O give me my country, the land of my teens,
Of the plump Indian pudding and pot of baked Beans.

The pot of bak’d beans! Ah! the muse is too frail,
Its taste to descant or its virtues to tell;
But look at the sons of New England so hale,
And her daughters so rosy; ‘twill teach thee full well;
Like me it will teach thee to sigh for the means
Of health and of rapture – the pot of baked Beans.
                                                  Signed: A Yankee.

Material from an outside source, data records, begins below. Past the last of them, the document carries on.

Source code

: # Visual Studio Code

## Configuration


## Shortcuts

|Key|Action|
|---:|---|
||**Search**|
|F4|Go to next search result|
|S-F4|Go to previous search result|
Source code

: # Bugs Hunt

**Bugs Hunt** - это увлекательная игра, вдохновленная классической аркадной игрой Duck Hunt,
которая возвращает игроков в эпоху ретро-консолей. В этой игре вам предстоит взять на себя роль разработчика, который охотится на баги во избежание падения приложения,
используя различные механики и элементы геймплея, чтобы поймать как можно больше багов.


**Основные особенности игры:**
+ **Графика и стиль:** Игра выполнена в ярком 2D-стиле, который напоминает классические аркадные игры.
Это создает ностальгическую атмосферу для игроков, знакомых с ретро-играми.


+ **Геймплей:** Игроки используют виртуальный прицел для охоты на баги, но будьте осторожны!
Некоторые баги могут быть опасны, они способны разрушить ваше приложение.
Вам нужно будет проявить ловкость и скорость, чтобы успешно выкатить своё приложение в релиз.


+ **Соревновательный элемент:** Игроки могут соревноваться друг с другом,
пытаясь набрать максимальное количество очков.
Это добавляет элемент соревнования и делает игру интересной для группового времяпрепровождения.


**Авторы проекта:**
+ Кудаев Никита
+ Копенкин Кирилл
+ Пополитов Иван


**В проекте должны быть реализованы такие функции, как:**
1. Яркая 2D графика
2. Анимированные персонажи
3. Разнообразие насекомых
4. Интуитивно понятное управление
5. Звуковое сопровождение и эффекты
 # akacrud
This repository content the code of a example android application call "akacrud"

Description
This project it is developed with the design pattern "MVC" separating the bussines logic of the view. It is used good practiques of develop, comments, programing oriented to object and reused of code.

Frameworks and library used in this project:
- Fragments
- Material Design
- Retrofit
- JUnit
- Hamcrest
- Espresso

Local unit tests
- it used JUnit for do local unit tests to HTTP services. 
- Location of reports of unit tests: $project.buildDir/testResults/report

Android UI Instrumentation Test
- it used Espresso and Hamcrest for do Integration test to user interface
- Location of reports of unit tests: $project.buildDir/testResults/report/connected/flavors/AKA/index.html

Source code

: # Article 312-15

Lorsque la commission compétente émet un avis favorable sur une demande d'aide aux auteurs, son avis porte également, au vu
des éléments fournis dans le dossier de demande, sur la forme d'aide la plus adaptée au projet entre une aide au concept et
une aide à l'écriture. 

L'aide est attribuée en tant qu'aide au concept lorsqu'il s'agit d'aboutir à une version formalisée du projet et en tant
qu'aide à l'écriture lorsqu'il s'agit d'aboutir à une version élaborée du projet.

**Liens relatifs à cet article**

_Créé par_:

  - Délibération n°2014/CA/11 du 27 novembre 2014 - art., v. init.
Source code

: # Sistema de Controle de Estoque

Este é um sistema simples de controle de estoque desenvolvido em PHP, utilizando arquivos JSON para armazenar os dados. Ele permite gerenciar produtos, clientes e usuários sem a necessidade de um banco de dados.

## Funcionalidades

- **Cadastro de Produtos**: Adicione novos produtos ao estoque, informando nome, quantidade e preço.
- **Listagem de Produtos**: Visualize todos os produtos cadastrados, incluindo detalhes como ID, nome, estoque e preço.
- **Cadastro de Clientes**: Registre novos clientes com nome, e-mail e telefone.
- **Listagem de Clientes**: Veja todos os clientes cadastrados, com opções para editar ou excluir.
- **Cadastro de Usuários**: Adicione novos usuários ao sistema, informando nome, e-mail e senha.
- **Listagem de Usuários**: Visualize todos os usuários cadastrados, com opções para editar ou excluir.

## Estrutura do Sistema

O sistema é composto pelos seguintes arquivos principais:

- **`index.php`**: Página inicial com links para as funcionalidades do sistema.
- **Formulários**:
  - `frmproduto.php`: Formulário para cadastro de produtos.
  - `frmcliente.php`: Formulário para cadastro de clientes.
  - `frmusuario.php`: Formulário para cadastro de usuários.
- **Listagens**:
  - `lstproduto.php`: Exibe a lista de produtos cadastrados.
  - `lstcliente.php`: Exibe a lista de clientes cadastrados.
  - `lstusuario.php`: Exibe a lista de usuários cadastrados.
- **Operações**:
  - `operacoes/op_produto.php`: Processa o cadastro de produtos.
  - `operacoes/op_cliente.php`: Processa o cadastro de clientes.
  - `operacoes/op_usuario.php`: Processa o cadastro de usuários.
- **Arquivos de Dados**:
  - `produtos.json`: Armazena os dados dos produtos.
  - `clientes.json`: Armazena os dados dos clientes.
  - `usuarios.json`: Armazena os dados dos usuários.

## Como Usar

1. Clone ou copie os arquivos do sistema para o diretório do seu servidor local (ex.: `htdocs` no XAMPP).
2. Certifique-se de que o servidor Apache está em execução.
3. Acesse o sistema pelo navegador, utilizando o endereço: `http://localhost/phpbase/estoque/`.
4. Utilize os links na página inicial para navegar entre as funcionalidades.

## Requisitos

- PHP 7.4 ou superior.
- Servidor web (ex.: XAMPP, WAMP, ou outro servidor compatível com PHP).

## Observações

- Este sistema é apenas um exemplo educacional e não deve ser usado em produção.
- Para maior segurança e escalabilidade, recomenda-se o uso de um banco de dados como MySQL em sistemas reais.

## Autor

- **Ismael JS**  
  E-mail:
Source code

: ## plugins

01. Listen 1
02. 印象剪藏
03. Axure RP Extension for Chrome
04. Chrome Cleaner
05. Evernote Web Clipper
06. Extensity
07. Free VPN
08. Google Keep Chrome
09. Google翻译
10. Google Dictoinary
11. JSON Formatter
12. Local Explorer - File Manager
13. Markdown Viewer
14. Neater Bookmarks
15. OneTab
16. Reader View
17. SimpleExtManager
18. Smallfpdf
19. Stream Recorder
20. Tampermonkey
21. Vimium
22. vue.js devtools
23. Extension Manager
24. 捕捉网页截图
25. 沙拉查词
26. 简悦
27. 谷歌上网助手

The second amusing story concerns the myth of the Sabbath beans – I think we are all agreed that it is a myth? Several nineteenth century magazines repeat the following nice piece of supporting ‘evidence’:

Baked beans were always the only fashionable meal for Sabbath noon in Massachusetts. A minister who is a very correct mathematician, and a bit of a wag withal, has computed that he preached regularly every Sabbath afternoon to fifty-five bushels and three pecks of baked beans, while their owners were asleep.”

As for the recipe for the day, I was going to give you the earliest one I have found so far for simple ‘baked beans,’ as distinct from Boston baked beans. The earliest I have come across so far was from a magazine article in 1833, but it was virtually identical to the Boston baked beans recipe given on Friday. This may or may not be evidence that Boston baked beans are the real thing, and I leave you to consider this.

Instead, I give you the first cookery book version. It is from the prolific Lydia Maria Child’s The American Frugal Housewife (1835), and appears under the heading ‘Beans and Peas.’ Mrs Child does not used molasses or any other sweetener in her baked beans, but does advocate the addition of pepper for health reasons.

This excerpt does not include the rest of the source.